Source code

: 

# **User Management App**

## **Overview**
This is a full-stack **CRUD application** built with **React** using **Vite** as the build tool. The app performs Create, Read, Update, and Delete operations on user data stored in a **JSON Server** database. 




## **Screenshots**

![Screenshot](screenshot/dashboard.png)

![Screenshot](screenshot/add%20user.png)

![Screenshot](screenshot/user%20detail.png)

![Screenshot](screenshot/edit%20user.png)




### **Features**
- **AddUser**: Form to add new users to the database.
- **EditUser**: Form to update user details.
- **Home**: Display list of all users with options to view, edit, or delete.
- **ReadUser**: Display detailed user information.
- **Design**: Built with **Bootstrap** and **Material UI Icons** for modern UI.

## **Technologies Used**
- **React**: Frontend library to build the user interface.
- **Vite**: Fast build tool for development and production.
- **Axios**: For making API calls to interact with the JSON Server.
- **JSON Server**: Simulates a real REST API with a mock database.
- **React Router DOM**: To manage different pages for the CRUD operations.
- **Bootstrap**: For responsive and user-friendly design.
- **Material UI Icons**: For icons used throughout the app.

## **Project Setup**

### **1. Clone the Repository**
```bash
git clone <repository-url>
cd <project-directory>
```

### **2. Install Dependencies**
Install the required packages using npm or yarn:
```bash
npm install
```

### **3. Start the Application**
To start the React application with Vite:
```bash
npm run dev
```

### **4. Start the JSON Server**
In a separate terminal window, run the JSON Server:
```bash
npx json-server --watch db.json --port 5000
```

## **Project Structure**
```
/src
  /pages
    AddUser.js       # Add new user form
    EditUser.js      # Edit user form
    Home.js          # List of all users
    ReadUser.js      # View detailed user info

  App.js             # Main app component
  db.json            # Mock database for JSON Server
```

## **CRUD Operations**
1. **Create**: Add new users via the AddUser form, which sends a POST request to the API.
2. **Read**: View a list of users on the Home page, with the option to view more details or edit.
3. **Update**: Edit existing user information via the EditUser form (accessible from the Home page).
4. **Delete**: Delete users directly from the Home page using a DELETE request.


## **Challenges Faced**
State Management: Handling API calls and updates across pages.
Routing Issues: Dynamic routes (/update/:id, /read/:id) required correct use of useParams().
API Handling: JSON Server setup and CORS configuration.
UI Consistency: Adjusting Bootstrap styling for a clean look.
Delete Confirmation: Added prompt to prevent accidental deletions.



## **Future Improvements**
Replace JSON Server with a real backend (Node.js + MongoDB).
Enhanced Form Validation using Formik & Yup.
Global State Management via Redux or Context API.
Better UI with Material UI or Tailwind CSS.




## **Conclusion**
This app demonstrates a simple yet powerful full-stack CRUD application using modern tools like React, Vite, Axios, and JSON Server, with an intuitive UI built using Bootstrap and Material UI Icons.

= What is expected =
Starting with the first line of the data above, copy each line exactly until you reach the line with "- **Bootstrap**: For"; include that line as well.

= Written solution =
Source code

: 

# **User Management App**

## **Overview**
This is a full-stack **CRUD application** built with **React** using **Vite** as the build tool. The app performs Create, Read, Update, and Delete operations on user data stored in a **JSON Server** database. 




## **Screenshots**

![Screenshot](screenshot/dashboard.png)

![Screenshot](screenshot/add%20user.png)

![Screenshot](screenshot/user%20detail.png)

![Screenshot](screenshot/edit%20user.png)




### **Features**
- **AddUser**: Form to add new users to the database.
- **EditUser**: Form to update user details.
- **Home**: Display list of all users with options to view, edit, or delete.
- **ReadUser**: Display detailed user information.
- **Design**: Built with **Bootstrap** and **Material UI Icons** for modern UI.

## **Technologies Used**
- **React**: Frontend library to build the user interface.
- **Vite**: Fast build tool for development and production.
- **Axios**: For making API calls to interact with the JSON Server.
- **JSON Server**: Simulates a real REST API with a mock database.
- **React Router DOM**: To manage different pages for the CRUD operations.
- **Bootstrap**: For responsive and user-friendly design.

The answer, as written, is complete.